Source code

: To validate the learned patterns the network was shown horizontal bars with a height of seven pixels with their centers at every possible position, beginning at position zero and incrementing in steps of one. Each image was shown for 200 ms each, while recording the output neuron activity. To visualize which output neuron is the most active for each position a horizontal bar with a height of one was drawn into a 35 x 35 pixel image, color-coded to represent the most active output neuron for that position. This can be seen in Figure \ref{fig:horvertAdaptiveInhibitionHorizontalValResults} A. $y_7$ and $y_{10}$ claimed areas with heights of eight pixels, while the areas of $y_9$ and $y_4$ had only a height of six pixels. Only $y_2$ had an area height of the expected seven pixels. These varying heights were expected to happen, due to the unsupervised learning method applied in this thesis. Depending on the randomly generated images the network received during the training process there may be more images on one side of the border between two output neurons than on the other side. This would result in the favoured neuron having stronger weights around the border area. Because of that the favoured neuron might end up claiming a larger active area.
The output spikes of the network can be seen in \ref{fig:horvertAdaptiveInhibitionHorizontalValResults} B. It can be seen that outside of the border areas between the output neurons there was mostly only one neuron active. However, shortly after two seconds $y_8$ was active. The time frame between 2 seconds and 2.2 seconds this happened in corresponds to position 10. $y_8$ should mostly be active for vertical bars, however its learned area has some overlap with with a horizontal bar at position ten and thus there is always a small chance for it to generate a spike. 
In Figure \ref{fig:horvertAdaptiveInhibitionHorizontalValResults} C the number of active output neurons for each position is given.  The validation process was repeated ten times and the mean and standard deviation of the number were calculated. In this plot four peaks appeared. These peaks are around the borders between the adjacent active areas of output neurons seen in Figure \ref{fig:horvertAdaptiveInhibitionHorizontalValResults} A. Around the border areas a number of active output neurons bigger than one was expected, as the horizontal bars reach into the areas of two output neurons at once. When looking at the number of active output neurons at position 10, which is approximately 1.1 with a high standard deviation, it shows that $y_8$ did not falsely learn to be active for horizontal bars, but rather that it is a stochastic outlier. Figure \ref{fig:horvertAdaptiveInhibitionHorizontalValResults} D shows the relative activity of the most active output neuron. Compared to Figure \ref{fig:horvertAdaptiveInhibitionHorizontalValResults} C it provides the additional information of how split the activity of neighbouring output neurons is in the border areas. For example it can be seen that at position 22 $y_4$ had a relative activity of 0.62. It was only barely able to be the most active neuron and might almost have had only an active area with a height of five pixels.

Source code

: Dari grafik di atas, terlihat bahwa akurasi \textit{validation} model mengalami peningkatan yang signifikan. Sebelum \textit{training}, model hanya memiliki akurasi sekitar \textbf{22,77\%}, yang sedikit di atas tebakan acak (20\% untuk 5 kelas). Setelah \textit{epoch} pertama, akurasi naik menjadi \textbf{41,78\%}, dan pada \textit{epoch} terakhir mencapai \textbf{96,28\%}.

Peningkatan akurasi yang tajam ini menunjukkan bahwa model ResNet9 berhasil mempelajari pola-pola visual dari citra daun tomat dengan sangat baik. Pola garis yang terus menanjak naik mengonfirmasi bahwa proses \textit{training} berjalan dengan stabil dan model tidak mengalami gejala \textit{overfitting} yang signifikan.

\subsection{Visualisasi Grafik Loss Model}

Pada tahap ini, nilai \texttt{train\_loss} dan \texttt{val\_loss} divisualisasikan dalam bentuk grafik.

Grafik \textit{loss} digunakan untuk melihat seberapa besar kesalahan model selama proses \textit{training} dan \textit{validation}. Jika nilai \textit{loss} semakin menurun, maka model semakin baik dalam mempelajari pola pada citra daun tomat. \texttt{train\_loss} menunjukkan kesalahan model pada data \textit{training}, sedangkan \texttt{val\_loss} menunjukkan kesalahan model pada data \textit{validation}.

...

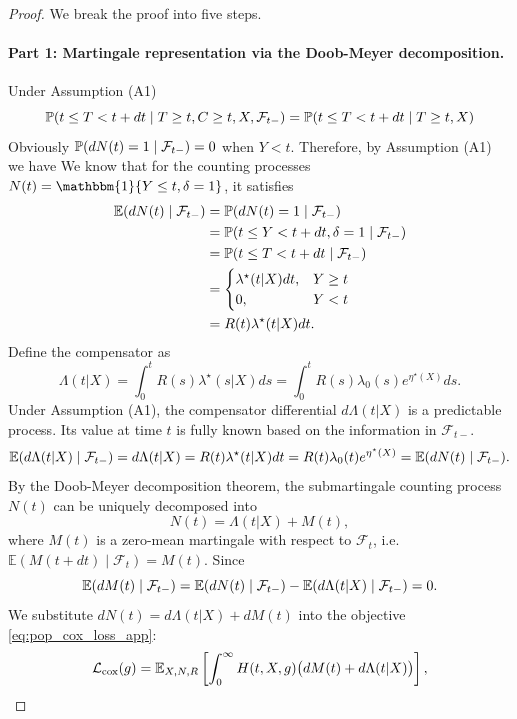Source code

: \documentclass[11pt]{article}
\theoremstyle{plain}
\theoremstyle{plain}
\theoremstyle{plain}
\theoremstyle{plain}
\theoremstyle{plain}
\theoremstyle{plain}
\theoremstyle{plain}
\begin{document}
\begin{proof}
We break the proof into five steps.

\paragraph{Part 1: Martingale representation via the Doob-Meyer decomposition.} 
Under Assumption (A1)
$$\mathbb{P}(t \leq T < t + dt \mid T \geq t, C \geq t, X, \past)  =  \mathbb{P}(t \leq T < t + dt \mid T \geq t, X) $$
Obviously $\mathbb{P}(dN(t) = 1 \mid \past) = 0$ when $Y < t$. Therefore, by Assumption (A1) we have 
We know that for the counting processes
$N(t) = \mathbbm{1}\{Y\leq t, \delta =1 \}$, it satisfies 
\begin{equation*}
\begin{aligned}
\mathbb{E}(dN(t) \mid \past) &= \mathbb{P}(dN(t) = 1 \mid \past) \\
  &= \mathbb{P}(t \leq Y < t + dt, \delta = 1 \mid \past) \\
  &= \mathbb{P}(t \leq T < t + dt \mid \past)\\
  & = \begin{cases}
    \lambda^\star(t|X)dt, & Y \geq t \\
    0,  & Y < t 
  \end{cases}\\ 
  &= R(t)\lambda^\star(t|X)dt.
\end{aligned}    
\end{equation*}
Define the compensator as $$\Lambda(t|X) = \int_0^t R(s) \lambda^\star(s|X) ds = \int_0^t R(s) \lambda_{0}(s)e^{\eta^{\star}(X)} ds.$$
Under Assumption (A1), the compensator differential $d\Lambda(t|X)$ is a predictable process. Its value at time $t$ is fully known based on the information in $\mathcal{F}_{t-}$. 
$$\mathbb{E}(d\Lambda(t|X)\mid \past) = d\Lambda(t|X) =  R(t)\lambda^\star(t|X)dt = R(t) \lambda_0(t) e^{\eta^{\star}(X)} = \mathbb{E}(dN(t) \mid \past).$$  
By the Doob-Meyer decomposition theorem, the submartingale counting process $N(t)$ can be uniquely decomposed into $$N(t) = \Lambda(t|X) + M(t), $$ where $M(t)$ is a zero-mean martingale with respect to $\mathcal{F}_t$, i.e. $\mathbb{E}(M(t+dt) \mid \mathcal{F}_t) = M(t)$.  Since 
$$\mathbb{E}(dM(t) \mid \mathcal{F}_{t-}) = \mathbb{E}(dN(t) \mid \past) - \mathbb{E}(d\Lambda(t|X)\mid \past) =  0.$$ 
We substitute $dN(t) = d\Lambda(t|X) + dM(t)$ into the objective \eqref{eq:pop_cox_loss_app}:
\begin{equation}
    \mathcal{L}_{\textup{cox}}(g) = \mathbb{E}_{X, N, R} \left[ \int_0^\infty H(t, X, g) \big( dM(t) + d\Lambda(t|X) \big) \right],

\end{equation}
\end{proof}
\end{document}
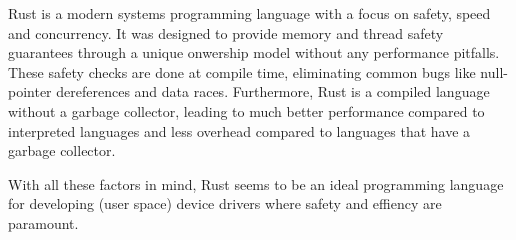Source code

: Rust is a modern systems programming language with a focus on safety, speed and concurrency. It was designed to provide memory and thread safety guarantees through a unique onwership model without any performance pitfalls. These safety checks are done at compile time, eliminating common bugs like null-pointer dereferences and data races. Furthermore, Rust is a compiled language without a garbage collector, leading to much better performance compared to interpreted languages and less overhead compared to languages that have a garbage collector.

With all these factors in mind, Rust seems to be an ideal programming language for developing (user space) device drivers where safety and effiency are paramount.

* * *

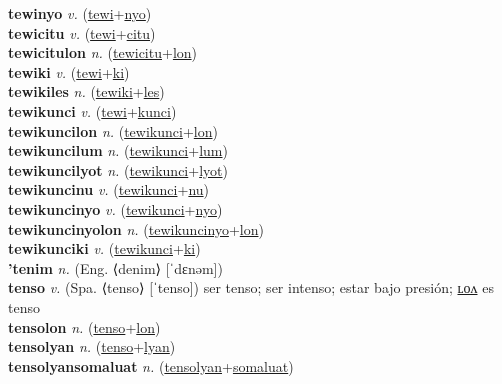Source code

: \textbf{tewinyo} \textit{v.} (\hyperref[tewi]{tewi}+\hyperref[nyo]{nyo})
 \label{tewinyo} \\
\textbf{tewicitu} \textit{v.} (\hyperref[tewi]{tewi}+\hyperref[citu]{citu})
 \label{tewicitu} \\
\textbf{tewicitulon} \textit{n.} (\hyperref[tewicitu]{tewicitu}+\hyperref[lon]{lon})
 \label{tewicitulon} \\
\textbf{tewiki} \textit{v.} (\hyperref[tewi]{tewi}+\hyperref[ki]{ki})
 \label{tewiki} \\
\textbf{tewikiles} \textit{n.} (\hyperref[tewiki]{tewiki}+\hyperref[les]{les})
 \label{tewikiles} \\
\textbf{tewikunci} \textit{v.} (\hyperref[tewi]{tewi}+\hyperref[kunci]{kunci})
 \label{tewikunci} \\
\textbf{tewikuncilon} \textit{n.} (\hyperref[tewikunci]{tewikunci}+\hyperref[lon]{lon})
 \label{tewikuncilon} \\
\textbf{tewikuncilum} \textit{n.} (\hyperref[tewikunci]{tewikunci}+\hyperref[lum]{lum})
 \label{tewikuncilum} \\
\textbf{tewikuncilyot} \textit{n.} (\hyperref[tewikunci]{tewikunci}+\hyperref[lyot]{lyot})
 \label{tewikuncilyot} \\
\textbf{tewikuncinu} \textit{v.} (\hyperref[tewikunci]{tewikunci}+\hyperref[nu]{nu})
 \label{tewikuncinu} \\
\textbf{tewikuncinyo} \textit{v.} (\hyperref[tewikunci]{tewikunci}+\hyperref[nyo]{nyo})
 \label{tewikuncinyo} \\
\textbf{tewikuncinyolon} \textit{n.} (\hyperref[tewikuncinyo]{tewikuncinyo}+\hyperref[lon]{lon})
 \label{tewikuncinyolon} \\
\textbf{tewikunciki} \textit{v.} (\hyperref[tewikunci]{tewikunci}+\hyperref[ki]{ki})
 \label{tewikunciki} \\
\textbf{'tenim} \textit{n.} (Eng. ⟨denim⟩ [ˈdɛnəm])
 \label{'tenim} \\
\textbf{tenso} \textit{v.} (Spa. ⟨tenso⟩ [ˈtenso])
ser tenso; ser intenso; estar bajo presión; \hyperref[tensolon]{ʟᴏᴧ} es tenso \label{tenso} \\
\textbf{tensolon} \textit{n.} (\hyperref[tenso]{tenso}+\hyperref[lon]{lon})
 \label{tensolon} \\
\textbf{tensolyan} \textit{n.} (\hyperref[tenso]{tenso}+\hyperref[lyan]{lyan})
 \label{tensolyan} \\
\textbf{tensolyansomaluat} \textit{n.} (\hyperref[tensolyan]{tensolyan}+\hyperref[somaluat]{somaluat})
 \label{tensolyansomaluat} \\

- _Exercise_:
Your answer should be the lines above from the one containing "t, \delta =1" through the one containing "Y \geq t \\", copied exactly and with both ends kept.

- _Result for this exercise_:
$N(t) = \mathbbm{1}\{Y\leq t, \delta =1 \}$, it satisfies 
\begin{equation*}
\begin{aligned}
\mathbb{E}(dN(t) \mid \past) &= \mathbb{P}(dN(t) = 1 \mid \past) \\
  &= \mathbb{P}(t \leq Y < t + dt, \delta = 1 \mid \past) \\
  &= \mathbb{P}(t \leq T < t + dt \mid \past)\\
  & = \begin{cases}
    \lambda^\star(t|X)dt, & Y \geq t \\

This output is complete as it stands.